Example floating
Opini

Kekuasaan sebagai Sarana Mengalirkan Berkat

108
×

Kekuasaan sebagai Sarana Mengalirkan Berkat

Sebarkan artikel ini

Oleh: Fidelis Sevis, S.Pd*

Pertarungan untuk mendapat kursi kekuasaan sebagai wali kota dan wakil walikota Sorong, dan Pilgub PBD telah digelar. Tetapi, ekspektasi perihal “penggunaan kekuasaan politis” itu, rasanya tidak pernah kelar. Setiap musim kontestasi politik, publik coba meletakkan aneka harapan akan hadirnya situasi sejahtera, ke pundak sosok politik tertentu.

Ritual “pemilihan” di Tempat Pemungutan Suara (TPS), boleh dipatok sebagai manifestasi dari keinginan untuk mendapatkan “figur” yang dinilai punya kapasitas politik mumpuni dalam mewujudkan impian politik itu. Untuk edisi Pemilihan Kepala Daerah (Pilkada) Kota Sorong dan PBD, 27 November 2024, publik Kota Sorong dan PBD, menaruh kepercayaan kepada duet LOBAT & ANSAR (LOSARI) dalam menahkodai ‘biduk Kota Sorong menuju ‘pantai idaman’ tersebut. Untuk PBD duet ELISA & AHMAD (ELSA) publik menaruh kepercayaan untuk menahkodai propinsi yang termudah di negeri ini.

Selebrasi dan ekspresi “syukur” atas “keterpilihan” itu, telah dihelat. Publik, terutama mereka yang merasa punya ‘andil’ dalam mengantarkan dua ‘insan politik’ itu ke altar kekuasaan, turut berpartisipasi dalam memeriahkan acara itu.

Rasanya, tidak ada lagi ‘debat’ perihal status legitimatif dari kekuasaan yang mereka dapat. Keduanya telah secara sah dan meyakinkan berhasil meraih dukungan pemilih yang signifikan dan ditambah dengan “penolakan gugatan” yang dilayangkan pasangan calon (Paslon) rival ke Mahkamah Konstitusi (MK).

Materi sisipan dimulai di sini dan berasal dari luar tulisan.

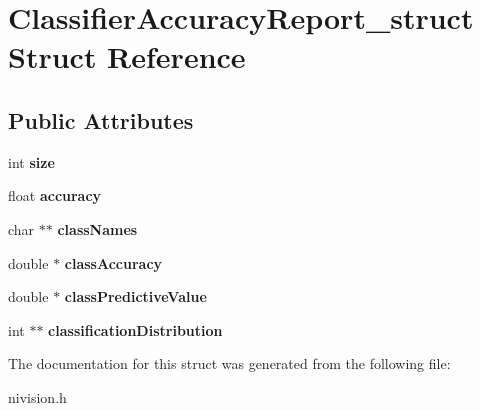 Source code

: \hypertarget{structClassifierAccuracyReport__struct}{
\section{ClassifierAccuracyReport\_\-struct Struct Reference}
\label{structClassifierAccuracyReport__struct}
}
\subsection*{Public Attributes}
\begin{DoxyCompactItemize}
\item 
\hypertarget{structClassifierAccuracyReport__struct_a5fb569c3962e436aa92b4c1ab1802b85}{
int {\bfseries size}}
\label{structClassifierAccuracyReport__struct_a5fb569c3962e436aa92b4c1ab1802b85}

\item 
\hypertarget{structClassifierAccuracyReport__struct_a25ae18f9939f7115a3054f15f2563577}{
float {\bfseries accuracy}}
\label{structClassifierAccuracyReport__struct_a25ae18f9939f7115a3054f15f2563577}

\item 
\hypertarget{structClassifierAccuracyReport__struct_a2de244f95be98000b9c4f919017726ba}{
char $\ast$$\ast$ {\bfseries classNames}}
\label{structClassifierAccuracyReport__struct_a2de244f95be98000b9c4f919017726ba}

\item 
\hypertarget{structClassifierAccuracyReport__struct_a1fd960c57dcdc9377f1abd0f407d3f6d}{
double $\ast$ {\bfseries classAccuracy}}
\label{structClassifierAccuracyReport__struct_a1fd960c57dcdc9377f1abd0f407d3f6d}

\item 
\hypertarget{structClassifierAccuracyReport__struct_a255828bd7b7bf3c8b86af7af8f4e9c7b}{
double $\ast$ {\bfseries classPredictiveValue}}
\label{structClassifierAccuracyReport__struct_a255828bd7b7bf3c8b86af7af8f4e9c7b}

\item 
\hypertarget{structClassifierAccuracyReport__struct_abbdee4f3b993ce992c6bbf0b026c7874}{
int $\ast$$\ast$ {\bfseries classificationDistribution}}
\label{structClassifierAccuracyReport__struct_abbdee4f3b993ce992c6bbf0b026c7874}

\end{DoxyCompactItemize}


The documentation for this struct was generated from the following file:\begin{DoxyCompactItemize}
\item 
nivision.h\end{DoxyCompactItemize}
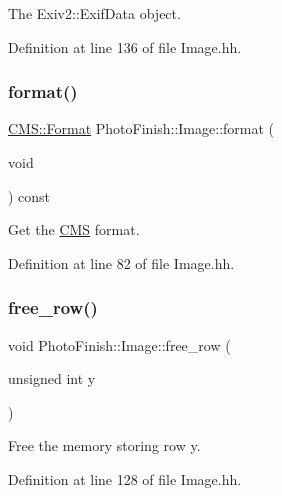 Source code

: The Exiv2\+::\+Exif\+Data object. 



Definition at line 136 of file Image.\+hh.

\mbox{\label{class_photo_finish_1_1_image_af3e7c8a8d2da4244df61aee4179f3285}} 
\subsubsection{\texorpdfstring{format()}{format()}}
{\footnotesize\ttfamily \hyperlink{class_c_m_s_1_1_format}{C\+M\+S\+::\+Format} Photo\+Finish\+::\+Image\+::format (\begin{DoxyParamCaption}\item[{void}]{ }\end{DoxyParamCaption}) const\hspace{0.3cm}{\ttfamily [inline]}}



Get the \hyperlink{namespace_c_m_s}{C\+MS} format. 



Definition at line 82 of file Image.\+hh.

\mbox{\label{class_photo_finish_1_1_image_a9dfe18a5ebeca8e9ddd66e71608d3ba6}} 
\subsubsection{\texorpdfstring{free\+\_\+row()}{free\_row()}}
{\footnotesize\ttfamily void Photo\+Finish\+::\+Image\+::free\+\_\+row (\begin{DoxyParamCaption}\item[{unsigned int}]{y }\end{DoxyParamCaption})\hspace{0.3cm}{\ttfamily [inline]}}



Free the memory storing row \textquotesingle{}y\textquotesingle{}. 



Definition at line 128 of file Image.\+hh.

Pertanyaan kritisnya adalah untuk apa palu kuasa politik yang digenggam itu? Bagaimana semestinya kekuasaan itu digunakan oleh kedua sosok itu? Akankah kekuasaan itu membawa “berkat berlimpah” bagi publik  Kota Sorong dan PBD yang masih didera oleh aneka problem politik yang relatif suram? Apa yang mesti dibuat agar kekuasaan itu benar-benar menjadi “sakramen”, sarana aliran rahmat Tuhan ke Kota dan propinsi yang berlimpah susu dan madu ini?

Sampai di sini, saya teringat sejumput ide politik filsuf Aristoteles. Guru dari Alexander Agung ini  menegaskankan bahwa kekuasaan pada dasarnya adalah alat, bukan tujuan. Sebagai ‘sarana’, kekuasaan itu bersifat netral sebelum digunakan oleh pribadi tertentu.

Status netralitas dari kekuasaan itu akan berubah ketika sudah digunakan untuk tujuan tertentu. Tujuan itu bisa positif, bisa juga negatif, tergantung pada karakter moral individu yang memegangnya. Itu berarti, kekuasaan itu baik. Yang bermasalah adalah orang yang memakai alat kekuasaan itu.

Efeknya adalah penguasa yang  karakternya baik akan menggunakan kekuasaan untuk menciptakan kebaikan, membangun keadilan, dan memperbaiki kehidupan orang lain. Sementara itu, pemimpin yang buruk cenderung menggunakan kekuasaan untuk memperkuat ego, keserakahan, atau mengakumulai kapital pribadi dan keluarga.

Analogi yang tepat untuk membahasakan dua wajah dari kekuasaan itu adalah “api”. Di tangan seorang yang bijak, api bisa digunakan untuk menghangatkan dan memasak makanan, membawa manfaat bagi banyak orang. Tetapi di tangan orang yang jahat, api bisa digunakan untuk membakar dan menghancurkan, menyebabkan kerusakan dan kekacauan.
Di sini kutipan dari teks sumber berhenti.